We learned a lot in that starter house. We learned patience when the pipes froze. We learned how to establish credit when it was time to put in gas heat. We learned to paint and plaster. Our pride and joy was turning a former shop into a guest room, which we christened The Clubhouse. The adjacent garage was solidly built of railroad ties, telephone poles and adobe. You could drop a bomb on it and you’d shake loose a little dust.
On a quiet street, just below the Cactus Valley Ditch, our Silt house is laden with memories, thick with family stories of returning in the summer and our children growing up in the backyard, tearing through the house. We left Silt when the oil-shale boom burst in 1983, but we never sold the house. It was our anchor to windward, and it kept us coming back to Colorado until we finally could move home. For the past nine years, my brother lived there, but with his passing, we’ve sold the house.
Saying goodbye to Silt, though, is harder than I thought. We arrived there in our early 20s and were immediately welcomed. As an historian and teacher, I interviewed and photographed the Great Depression generation. We made fast friends and learned values of thrift, hard work and making do or doing without.
Jim Farris still plowed with a matched team of horses. He proudly said, “I can turn this team on a dime and leave you a nickel in change.” John Cozza would ask us if we wanted some of his road-killed cat stew. He explained that in the 1930s to get through a winter all you needed was a roof, coal, potatoes and poached venison or deer shot during “farmer’s season.”
With Sonja and her husband, we danced to Twerp Anderson and his cowboy band at the Hotel Colorado. We baled hay with the Roark family, branded calves with the Dodo family. As a fourth-grade teacher, I came to know all the farm kids, and I often had their grandparents at night for history classes at Colorado Mountain College, Rifle. Before the energy boom, Silt was a tight-knit, close community, but once Exxon, the largest corporation in the world, stepped in, everything changed.

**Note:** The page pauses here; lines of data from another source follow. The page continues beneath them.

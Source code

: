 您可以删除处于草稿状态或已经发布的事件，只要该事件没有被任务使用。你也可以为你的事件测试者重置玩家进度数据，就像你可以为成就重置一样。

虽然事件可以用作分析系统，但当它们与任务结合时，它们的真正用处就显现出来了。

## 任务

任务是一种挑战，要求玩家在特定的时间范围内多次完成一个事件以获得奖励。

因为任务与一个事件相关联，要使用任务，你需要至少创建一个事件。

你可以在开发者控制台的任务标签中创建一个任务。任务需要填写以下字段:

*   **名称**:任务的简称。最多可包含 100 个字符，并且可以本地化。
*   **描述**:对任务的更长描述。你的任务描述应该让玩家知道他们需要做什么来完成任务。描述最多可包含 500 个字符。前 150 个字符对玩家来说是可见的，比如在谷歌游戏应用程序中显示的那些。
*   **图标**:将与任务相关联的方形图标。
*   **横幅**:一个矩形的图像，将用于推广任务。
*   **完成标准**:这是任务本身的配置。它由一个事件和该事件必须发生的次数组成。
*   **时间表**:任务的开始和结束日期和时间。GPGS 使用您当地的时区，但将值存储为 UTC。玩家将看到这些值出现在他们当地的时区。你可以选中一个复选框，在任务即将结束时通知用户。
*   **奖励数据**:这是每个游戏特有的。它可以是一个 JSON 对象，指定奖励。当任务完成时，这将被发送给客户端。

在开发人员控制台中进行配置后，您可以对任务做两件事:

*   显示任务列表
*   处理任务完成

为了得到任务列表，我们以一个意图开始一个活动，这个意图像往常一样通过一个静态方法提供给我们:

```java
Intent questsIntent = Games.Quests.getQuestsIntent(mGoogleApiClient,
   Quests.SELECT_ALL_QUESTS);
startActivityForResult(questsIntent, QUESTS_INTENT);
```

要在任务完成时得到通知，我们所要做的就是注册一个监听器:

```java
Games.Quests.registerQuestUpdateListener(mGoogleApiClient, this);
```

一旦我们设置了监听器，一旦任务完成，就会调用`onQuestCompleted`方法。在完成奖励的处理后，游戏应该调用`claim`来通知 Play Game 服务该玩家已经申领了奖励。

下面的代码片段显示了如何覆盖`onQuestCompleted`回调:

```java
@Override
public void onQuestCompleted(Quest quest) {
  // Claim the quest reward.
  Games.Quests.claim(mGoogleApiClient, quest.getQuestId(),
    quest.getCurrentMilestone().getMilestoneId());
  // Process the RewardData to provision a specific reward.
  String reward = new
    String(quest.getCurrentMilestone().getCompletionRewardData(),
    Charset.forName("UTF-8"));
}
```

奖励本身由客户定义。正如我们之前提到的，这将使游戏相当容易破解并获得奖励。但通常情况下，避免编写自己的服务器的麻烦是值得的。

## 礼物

First, a boom in the early 1980s, then a bust through the 1990s, and currently the highest concentration of gas wells in the state.
The small towns of Parachute, Rifle, Silt and New Castle along the Interstate 70 corridor in Garfield County, now nicknamed “Gasfield County,” have been transformed by gas and oil development. Farms and ranches that sprouted alfalfa have well pads 150 feet from homes. From Silt to Rifle and beyond the former agricultural landscape displays a network of pipelines, storage yards, gas plants and compressor stations.
The industry has brought diesel exhaust, dust, methane, excess ozone and cancer-causing benzene fumes leaking from wells and storage tanks. Companies have drilled 8,000 gas wells and with new wells punched each year no one can accurately estimate the cumulative environmental impacts.
So we’ll say goodbye to Silt and keep our memories. I now feel what other Americans feel about moving on and having pieces of your life left somewhere else.
Andrew Gulliford is a professor of history and environmental studies at Fort Lewis College.